Diagnosis typically involves imaging studies like abdominal ultrasound, CT scan, or MRI to identify gallstones and bile duct obstruction. Blood tests may show elevated liver enzymes, bilirubin, or signs of infection. Endoscopic retrograde cholangiopancreatography (ERCP) may be used to visualize the bile duct and confirm obstruction.

Treatment Options

Treatment often includes antibiotics to address infection, followed by procedures to remove the obstruction, such as ERCP with stone extraction or surgical intervention. In severe cases, cholecystectomy (gallbladder removal) may be necessary.

Prognosis and Follow-Up

With prompt treatment, prognosis is generally good, but complications like sepsis or liver damage can occur if left untreated. Follow-up may involve monitoring liver function and imaging to ensure resolution of the obstruction and inflammation.

Complications

  • Sepsis or systemic infection.
  • Liver abscess or damage.
  • Pancreatitis.
  • Recurrent cholangitis.

Lifestyle & Prevention

  • Maintain a healthy weight and balanced diet.
  • Limit high-fat foods and increase fiber intake.
  • Stay hydrated.
  • Avoid rapid weight loss, which can increase gallstone risk.

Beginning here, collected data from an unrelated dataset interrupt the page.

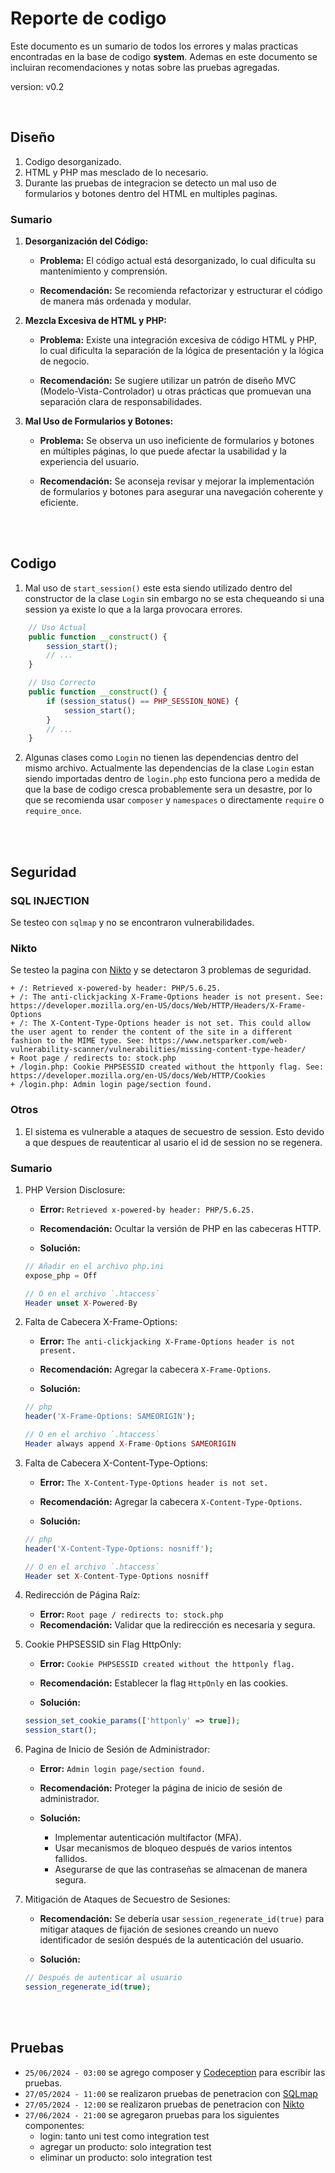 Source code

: # Reporte de codigo
Este documento es un sumario de todos los errores y malas practicas
encontradas en la base de codigo **system**. Ademas en este documento
se incluiran recomendaciones y notas sobre las pruebas agregadas.

version: v0.2

<br>

## Diseño
1. Codigo desorganizado.
2. HTML y PHP mas mesclado de lo necesario.
3. Durante las pruebas de integracion se detecto un
   mal uso de formularios y botones dentro del HTML en multiples paginas.

### Sumario
1. **Desorganización del Código:**
    - **Problema:** El código actual está desorganizado, lo cual dificulta su
    mantenimiento y comprensión. 

    - **Recomendación:** Se recomienda refactorizar y
    estructurar el código de manera más ordenada y modular.

2. **Mezcla Excesiva de HTML y PHP:**
    - **Problema:** Existe una integración excesiva de código HTML y
    PHP, lo cual dificulta la separación de la lógica de presentación
    y la lógica de negocio.

    - **Recomendación:** Se sugiere utilizar un patrón de diseño
    MVC (Modelo-Vista-Controlador) u otras prácticas que promuevan una
    separación clara de responsabilidades.

3. **Mal Uso de Formularios y Botones:**
    - **Problema:** Se observa un uso ineficiente de formularios y botones en múltiples
    páginas, lo que puede afectar la usabilidad y la experiencia
    del usuario.

    - **Recomendación:** Se aconseja revisar y mejorar la implementación
    de formularios y botones para asegurar una navegación coherente
    y eficiente.

<br>
<br>

## Codigo
1. Mal uso de  `start_session()` este esta siendo utilizado dentro del
constructor de la clase `Login` sin embargo no se esta chequeando si
una session ya existe lo que a la larga provocara errores.
```php
    // Uso Actual
    public function __construct() {
        session_start();
        // ...
    }

    // Uso Correcto
    public function __construct() {
        if (session_status() == PHP_SESSION_NONE) {
            session_start();
        }
        // ...
    }
```

2. Algunas clases como `Login` no tienen las dependencias dentro del
mismo archivo. Actualmente las dependencias de la clase `Login` estan
siendo importadas dentro de `login.php` esto funciona pero a medida de
que la base de codigo cresca probablemente sera un desastre, por lo que
se recomienda usar `composer` y `namespaces` o directamente `require`
o `require_once`.

<br>
<br>

## Seguridad

### SQL INJECTION
Se testeo con `sqlmap` y no se encontraron vulnerabilidades.

### Nikto
Se testeo la pagina con [Nikto](https://github.com/sullo/nikto) y se detectaron 3 problemas de seguridad.
```
+ /: Retrieved x-powered-by header: PHP/5.6.25.
+ /: The anti-clickjacking X-Frame-Options header is not present. See: https://developer.mozilla.org/en-US/docs/Web/HTTP/Headers/X-Frame-Options
+ /: The X-Content-Type-Options header is not set. This could allow the user agent to render the content of the site in a different fashion to the MIME type. See: https://www.netsparker.com/web-vulnerability-scanner/vulnerabilities/missing-content-type-header/
+ Root page / redirects to: stock.php
+ /login.php: Cookie PHPSESSID created without the httponly flag. See: https://developer.mozilla.org/en-US/docs/Web/HTTP/Cookies
+ /login.php: Admin login page/section found.
```

### Otros
1. El sistema es vulnerable a ataques de secuestro de session. Esto devido
a que despues de reautenticar al usario el id de session no se regenera.

### Sumario
1. PHP Version Disclosure:
    - **Error:** `Retrieved x-powered-by header: PHP/5.6.25.`
    - **Recomendación:** Ocultar la versión de PHP en las cabeceras HTTP.

    - **Solución:**
    ```php
    // Añadir en el archivo php.ini
    expose_php = Off

    // O en el archivo `.htaccess`
    Header unset X-Powered-By
    ```

2. Falta de Cabecera X-Frame-Options:
    - **Error:** `The anti-clickjacking X-Frame-Options header is not present.`
    - **Recomendación:** Agregar la cabecera `X-Frame-Options`.

    - **Solución:**
    ```php
    // php
    header('X-Frame-Options: SAMEORIGIN');

    // O en el archivo `.htaccess`
    Header always append X-Frame-Options SAMEORIGIN
    ```

3. Falta de Cabecera X-Content-Type-Options:
    - **Error:** `The X-Content-Type-Options header is not set.`
    - **Recomendación:** Agregar la cabecera `X-Content-Type-Options`.

    - **Solución:**
    ```php
    // php
    header('X-Content-Type-Options: nosniff');

    // O en el archivo `.htaccess`
    Header set X-Content-Type-Options nosniff
    ```

4. Redirección de Página Raíz:
    - **Error:** `Root page / redirects to: stock.php`
    - **Recomendación:** Validar que la redirección es necesaria y segura.

5. Cookie PHPSESSID sin Flag HttpOnly:
    - **Error:** `Cookie PHPSESSID created without the httponly flag.`
    - **Recomendación:** Establecer la flag `HttpOnly` en las cookies.

    - **Solución:**
    ```php
    session_set_cookie_params(['httponly' => true]);
    session_start();
    ```

6. Pagina de Inicio de Sesión de Administrador:
    - **Error:** `Admin login page/section found.`
    - **Recomendación:** Proteger la página de inicio de sesión de administrador.

    - **Solución:**
        - Implementar autenticación multifactor (MFA).
        - Usar mecanismos de bloqueo después de varios intentos fallidos.
        - Asegurarse de que las contraseñas se almacenan de manera segura.

7. Mitigación de Ataques de Secuestro de Sesiones:
    - **Recomendación:** Se debería usar `session_regenerate_id(true)`
    para mitigar ataques de fijación de sesiones creando un nuevo
    identificador de sesión después de la autenticación del usuario.

    - **Solución:**
    ```php
    // Después de autenticar al usuario
    session_regenerate_id(true);
    ```

<br>
<br>

## Pruebas
- `25/06/2024 - 03:00` se agrego composer y [Codeception](https://codeception.com/) para escribir las pruebas.
- `27/05/2024 - 11:00` se realizaron pruebas de penetracion con [SQLmap](https://sqlmap.org/)
- `27/05/2024 - 12:00` se realizaron pruebas de penetracion con [Nikto](https://github.com/sullo/nikto)
- `27/06/2024 - 21:00` se agregaron pruebas para los siguientes componentes:
    - login: tanto uni test como integration test
    - agregar un producto: solo integration test
    - eliminar un producto: solo integration test
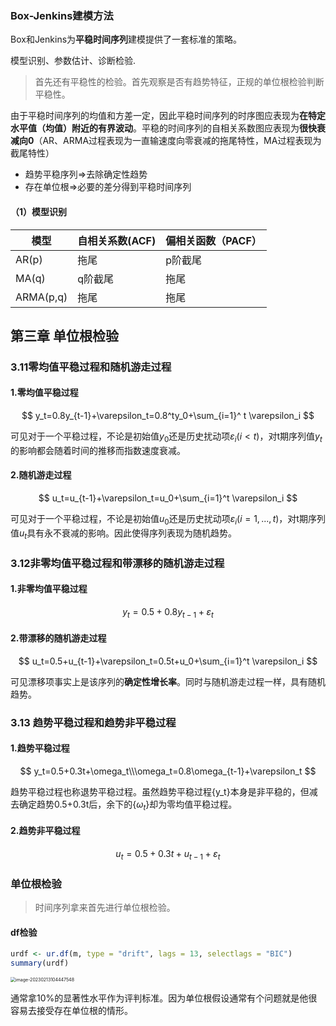 ### Box-Jenkins建模方法

Box和Jenkins为**平稳时间序列**建模提供了一套标准的策略。

模型识别、参数估计、诊断检验.

> 首先还有平稳性的检验。首先观察是否有趋势特征，正规的单位根检验判断平稳性。

由于平稳时间序列的均值和方差一定，因此平稳时间序列的时序图应表现为**在特定水平值（均值）附近的有界波动**。平稳的时间序列的自相关系数图应表现为**很快衰减向0**（AR、ARMA过程表现为一直输速度向零衰减的拖尾特性，MA过程表现为截尾特性）

- 趋势平稳序列=>去除确定性趋势
- 存在单位根=>必要的差分得到平稳时间序列

#### （1）模型识别

| 模型      | 自相关系数(ACF) | 偏相关函数（PACF） |
| --------- | --------------- | ------------------ |
| AR(p)     | 拖尾            | p阶截尾            |
| MA(q)     | q阶截尾         | 拖尾               |
| ARMA(p,q) | 拖尾            | 拖尾               |

#### 

## 第三章 单位根检验

### 3.11零均值平稳过程和随机游走过程

#### 1.零均值平稳过程

$$
y_t=0.8y_{t-1}+\varepsilon_t=0.8^ty_0+\sum_{i=1}^ t \varepsilon_i
$$

可见对于一个平稳过程，不论是初始值$y_0$还是历史扰动项$\varepsilon_i(i<t)$，对t期序列值$y_t$的影响都会随着时间的推移而指数速度衰减。



#### 2.随机游走过程

$$
u_t=u_{t-1}+\varepsilon_t=u_0+\sum_{i=1}^t \varepsilon_i
$$

可见对于一个平稳过程，不论是初始值$u_0$还是历史扰动项$\varepsilon_i(i=1,...,t)$，对t期序列值$u_t$具有永不衰减的影响。因此使得序列表现为随机趋势。

### 3.12非零均值平稳过程和带漂移的随机游走过程

#### 1.非零均值平稳过程

$$
y_t=0.5+0.8y_{t-1}+\varepsilon_t
$$

#### 2.带漂移的随机游走过程

$$
u_t=0.5+u_{t-1}+\varepsilon_t=0.5t+u_0+\sum_{i=1}^t \varepsilon_i
$$

可见漂移项事实上是该序列的**确定性增长率**。同时与随机游走过程一样，具有随机趋势。

### 3.13 趋势平稳过程和趋势非平稳过程

#### 1.趋势平稳过程

$$
y_t=0.5+0.3t+\omega_t\\\omega_t=0.8\omega_{t-1}+\varepsilon_t
$$

趋势平稳过程也称退势平稳过程。虽然趋势平稳过程{y_t}本身是非平稳的，但减去确定趋势0.5+0.3t后，余下的{$\omega_t$}却为零均值平稳过程。



#### 2.趋势非平稳过程


$$
u_t=0.5+0.3t+u_{t-1}+\varepsilon_t
$$











### 单位根检验

> 时间序列拿来首先进行单位根检验。

#### df检验

```r
urdf <- ur.df(m, type = "drift", lags = 13, selectlags = "BIC")
summary(urdf)
```

<img src="D:\Typora_picture\image-20230213104447548.png" alt="image-20230213104447548" style="zoom:50%;" />

通常拿10%的显著性水平作为评判标准。因为单位根假设通常有个问题就是他很容易去接受存在单位根的情形。






















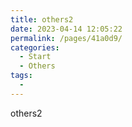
 ```yaml
---
title: others2
date: 2023-04-14 12:05:22
permalink: /pages/41a0d9/
categories:
  - Start
  - Others
tags:
  - 
---
```

others2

When to Seek Professional Help

Seek immediate medical attention for severe abdominal pain, fever, jaundice, or signs of infection, as these may indicate acute cholangitis with obstruction.

Tips for Medical Coders

Document the presence of gallstones in the bile duct, acute cholangitis, and obstruction to support the K80.33 code. Include details on imaging or procedures confirming obstruction and any associated symptoms or complications. Ensure documentation aligns with clinical findings to justify the diagnosis.